Water doesn't flow uphill. It's a lesson in physics so basic that even schoolkids know it.
In fact, everyone knows it...
Everyone except - apparently - the world's central bankers.
In their rush to provide liquidity to banks through experimental stimulus programs like "quantitative easing," central banks have failed to create the usual cascade of liquidity normally associated with massive money-printing shenanigans.
Indeed, by attempting to force-flow money uphill, liquidity in the all-important bond markets essentially has been drying up. Central banks have been taking bonds out of circulation, warehousing them on their own balance sheets.
As a result of this attempt to defy the laws of financial physics, we're now frighteningly vulnerable to a bond-market crash. And the best potential remedy - opening the sluice gates - can't be employed because liquidity isn't in the reservoirs where it's needed.
Today I'm going to show you how this financial-market Disruptor came into being. I'm also going to explain how ruinous it could be to the economy, to the bond market, to the stock market, and to you.
I'm also going to show you how to turn this expected "Disruption" to your advantage - to make money from it...
The "Little" Activity That Makes the System Run
Quantitative easing (QE) is a special Disruptor. In fact, it's the biggest financial Disruptor ever.
In the past, when the U.S. Federal Reserve wanted to do its part to stimulate the economy, it might first announce its intention to lower interest rates - and might even announce a "target rate." The interest rate they targeted was the "repo" rate.
Repos, short for repurchase agreements, are very-short-term interbank loans where one bank offers up U.S. Treasury bills, notes, or bonds as collateral for an overnight loan from another bank - and repurchases (buys back) that collateral the next day, or a few days later, depending on the term of the repo agreement.
When that first bank buys back its collateral, it pays a little more than it borrowed - which is the "interest" the lending bank earns.
That interest, when expressed in percentage terms as a "rate," is the overnight rate, or the "repo rate" - and serves as the base rate for all banking loans.
If banks can borrow cheaply from each other because the repo rate is low, they will borrow a lot and use that money to make loans throughout the banking system.
The Fed doesn't directly control the repo rate by mandating what it is. The repo market is a free market where the repo rate is set by traders engaged in repurchase agreements every day. All big banks have repo desks.
If Fed central bankers want to lower the repo rate, they can announce what they want it to be.
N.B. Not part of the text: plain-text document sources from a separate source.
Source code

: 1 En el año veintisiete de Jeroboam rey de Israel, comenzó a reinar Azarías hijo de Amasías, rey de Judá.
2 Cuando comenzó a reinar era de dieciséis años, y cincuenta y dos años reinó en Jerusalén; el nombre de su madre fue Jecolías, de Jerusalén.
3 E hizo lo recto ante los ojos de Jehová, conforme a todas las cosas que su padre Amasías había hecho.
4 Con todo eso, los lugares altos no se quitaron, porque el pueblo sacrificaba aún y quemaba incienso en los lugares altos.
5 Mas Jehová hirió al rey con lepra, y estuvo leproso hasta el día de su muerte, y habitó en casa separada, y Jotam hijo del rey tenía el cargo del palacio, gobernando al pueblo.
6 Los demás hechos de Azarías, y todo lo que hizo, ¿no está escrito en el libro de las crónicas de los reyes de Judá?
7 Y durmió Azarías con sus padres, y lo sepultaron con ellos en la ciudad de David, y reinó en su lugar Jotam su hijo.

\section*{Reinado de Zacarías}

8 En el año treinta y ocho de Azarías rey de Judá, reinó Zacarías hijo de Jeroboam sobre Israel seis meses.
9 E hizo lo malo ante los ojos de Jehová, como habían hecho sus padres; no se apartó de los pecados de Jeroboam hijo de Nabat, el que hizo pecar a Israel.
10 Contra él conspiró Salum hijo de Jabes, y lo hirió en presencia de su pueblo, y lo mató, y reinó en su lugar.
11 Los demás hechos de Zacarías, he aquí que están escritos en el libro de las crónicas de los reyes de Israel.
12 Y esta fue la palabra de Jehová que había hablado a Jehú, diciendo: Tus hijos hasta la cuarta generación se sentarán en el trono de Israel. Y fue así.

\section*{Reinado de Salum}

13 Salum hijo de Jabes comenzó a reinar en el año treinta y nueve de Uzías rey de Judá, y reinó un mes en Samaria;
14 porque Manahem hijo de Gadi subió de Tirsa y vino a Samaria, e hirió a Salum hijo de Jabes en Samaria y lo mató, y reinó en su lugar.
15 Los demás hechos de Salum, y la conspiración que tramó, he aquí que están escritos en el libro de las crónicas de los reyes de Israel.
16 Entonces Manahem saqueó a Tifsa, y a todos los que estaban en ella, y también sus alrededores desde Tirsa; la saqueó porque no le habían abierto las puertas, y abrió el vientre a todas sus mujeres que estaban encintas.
But that doesn't always cause repo traders to adjust the rates they charge for overnight loans.
So, the Fed has its New York Bank - which conducts all the U.S. central bank's "open-market operations" - actually go into the repo market and offer loans at cheaper rates than other banks are offering. In other words, it's effectively trading overnight money by making it more available in order to bring down the cost of overnight borrowing by big banks.
All Wheels and No Grease...
In theory, that cheaper base-borrowing rate for banks that I just described for you is supposed to work its way through the financial system. By that I mean it's supposed to get translated all down the line into cheaper loans for banks' commercial and retail customers.
During the financial crisis, big banks weren't lending to each other. They were actually afraid that their "counterparties" - the other big banks - would go out of business... meaning the money they loaned might not be repaid.
The repo market essentially seized up.
And that left America's central bankers with a big challenge.
About the Author
Shah Gilani boasts a financial pedigree unlike any other. He ran his first hedge fund in 1982 from his seat on the floor of the Chicago Board of Options Exchange. When options on the Standard & Poor's 100 began trading on March 11, 1983, Shah worked in "the pit" as a market maker.
The work he did laid the foundation for what would later become the VIX - to this day one of the most widely used indicators worldwide. After leaving Chicago to run the futures and options division of the British banking giant Lloyd's TSB, Shah moved up to Roosevelt & Cross Inc., an old-line New York boutique firm. There he originated and ran a packaged fixed-income trading desk, and established that company's "listed" and OTC trading desks.
Shah founded a second hedge fund in 1999, which he ran until 2003.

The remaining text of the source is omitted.